[[ MATERIAL SUPPLIED open ]]

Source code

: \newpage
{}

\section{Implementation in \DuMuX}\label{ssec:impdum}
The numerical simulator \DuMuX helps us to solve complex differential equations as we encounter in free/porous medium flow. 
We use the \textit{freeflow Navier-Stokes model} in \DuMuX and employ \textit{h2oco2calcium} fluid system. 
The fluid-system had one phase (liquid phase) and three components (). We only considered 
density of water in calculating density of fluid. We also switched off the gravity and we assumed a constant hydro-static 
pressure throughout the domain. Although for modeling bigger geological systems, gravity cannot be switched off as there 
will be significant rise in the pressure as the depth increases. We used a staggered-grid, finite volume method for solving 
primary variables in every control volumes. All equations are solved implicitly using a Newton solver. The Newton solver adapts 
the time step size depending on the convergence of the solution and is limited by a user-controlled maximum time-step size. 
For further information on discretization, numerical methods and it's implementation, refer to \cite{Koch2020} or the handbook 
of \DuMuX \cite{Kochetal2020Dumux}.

[[ MATERIAL SUPPLIED closed ]]
[[ MATERIAL SUPPLIED open ]]

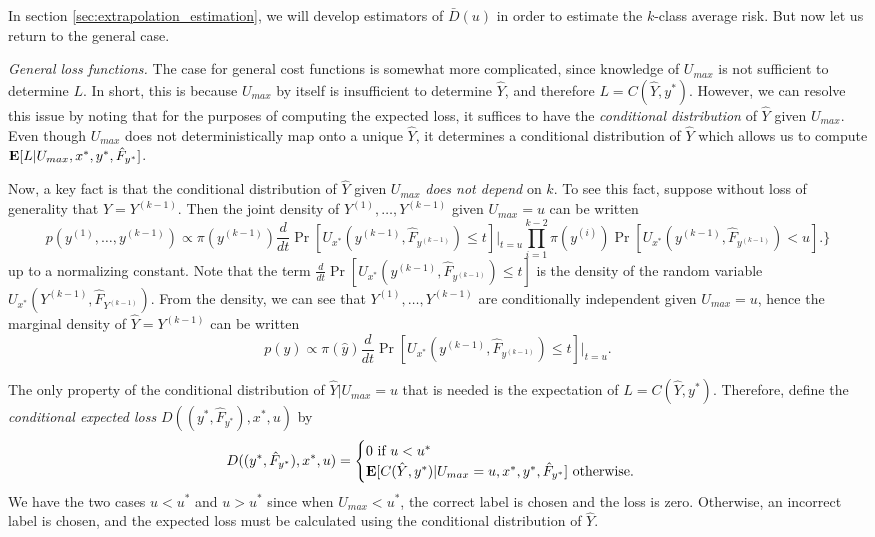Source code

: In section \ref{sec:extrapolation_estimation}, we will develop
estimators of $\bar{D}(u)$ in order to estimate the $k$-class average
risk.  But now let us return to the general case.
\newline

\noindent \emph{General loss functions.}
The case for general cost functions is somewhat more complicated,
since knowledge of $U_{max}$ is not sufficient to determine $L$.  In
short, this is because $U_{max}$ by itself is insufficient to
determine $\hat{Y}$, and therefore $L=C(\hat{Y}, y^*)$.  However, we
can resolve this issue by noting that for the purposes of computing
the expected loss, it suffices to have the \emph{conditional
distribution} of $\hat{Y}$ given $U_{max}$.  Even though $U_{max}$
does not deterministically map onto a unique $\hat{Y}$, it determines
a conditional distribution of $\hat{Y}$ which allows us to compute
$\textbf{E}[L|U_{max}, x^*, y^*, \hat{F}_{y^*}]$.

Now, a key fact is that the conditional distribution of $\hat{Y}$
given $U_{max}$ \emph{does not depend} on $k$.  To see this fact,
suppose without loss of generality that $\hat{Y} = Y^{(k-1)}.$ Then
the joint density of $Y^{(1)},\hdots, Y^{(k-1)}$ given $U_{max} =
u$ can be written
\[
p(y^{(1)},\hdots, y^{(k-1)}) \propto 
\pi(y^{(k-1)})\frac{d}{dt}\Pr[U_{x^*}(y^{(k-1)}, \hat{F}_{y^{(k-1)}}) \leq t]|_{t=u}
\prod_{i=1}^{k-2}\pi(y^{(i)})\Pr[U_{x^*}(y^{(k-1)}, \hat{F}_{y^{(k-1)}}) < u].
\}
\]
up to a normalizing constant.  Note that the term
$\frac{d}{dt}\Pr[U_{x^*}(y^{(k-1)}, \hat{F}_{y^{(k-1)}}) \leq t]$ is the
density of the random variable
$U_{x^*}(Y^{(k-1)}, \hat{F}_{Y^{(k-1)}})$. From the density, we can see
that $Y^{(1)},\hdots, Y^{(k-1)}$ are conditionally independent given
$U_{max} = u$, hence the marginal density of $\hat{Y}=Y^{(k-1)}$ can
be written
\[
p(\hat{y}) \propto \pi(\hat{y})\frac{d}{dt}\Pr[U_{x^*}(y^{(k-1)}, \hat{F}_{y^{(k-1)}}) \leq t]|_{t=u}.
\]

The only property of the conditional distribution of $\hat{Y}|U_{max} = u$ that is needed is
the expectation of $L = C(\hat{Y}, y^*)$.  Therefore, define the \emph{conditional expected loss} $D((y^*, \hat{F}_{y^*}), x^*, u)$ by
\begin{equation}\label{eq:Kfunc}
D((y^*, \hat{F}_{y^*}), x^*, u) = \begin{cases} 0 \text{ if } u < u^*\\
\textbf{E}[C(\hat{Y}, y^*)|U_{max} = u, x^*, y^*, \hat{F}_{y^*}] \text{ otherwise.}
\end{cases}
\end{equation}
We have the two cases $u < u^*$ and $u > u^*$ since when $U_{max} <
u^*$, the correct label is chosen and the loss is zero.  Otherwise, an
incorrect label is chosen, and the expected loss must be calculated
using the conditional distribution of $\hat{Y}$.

[[ MATERIAL SUPPLIED closed ]]

WORK ITEM - Please give again the lines above between the line holding "can resolve this" and the line holding "does not deterministically", inclusive, exactly as they are and with nothing added.

SOLUTION BELOW -
can resolve this issue by noting that for the purposes of computing
the expected loss, it suffices to have the \emph{conditional
distribution} of $\hat{Y}$ given $U_{max}$.  Even though $U_{max}$
does not deterministically map onto a unique $\hat{Y}$, it determines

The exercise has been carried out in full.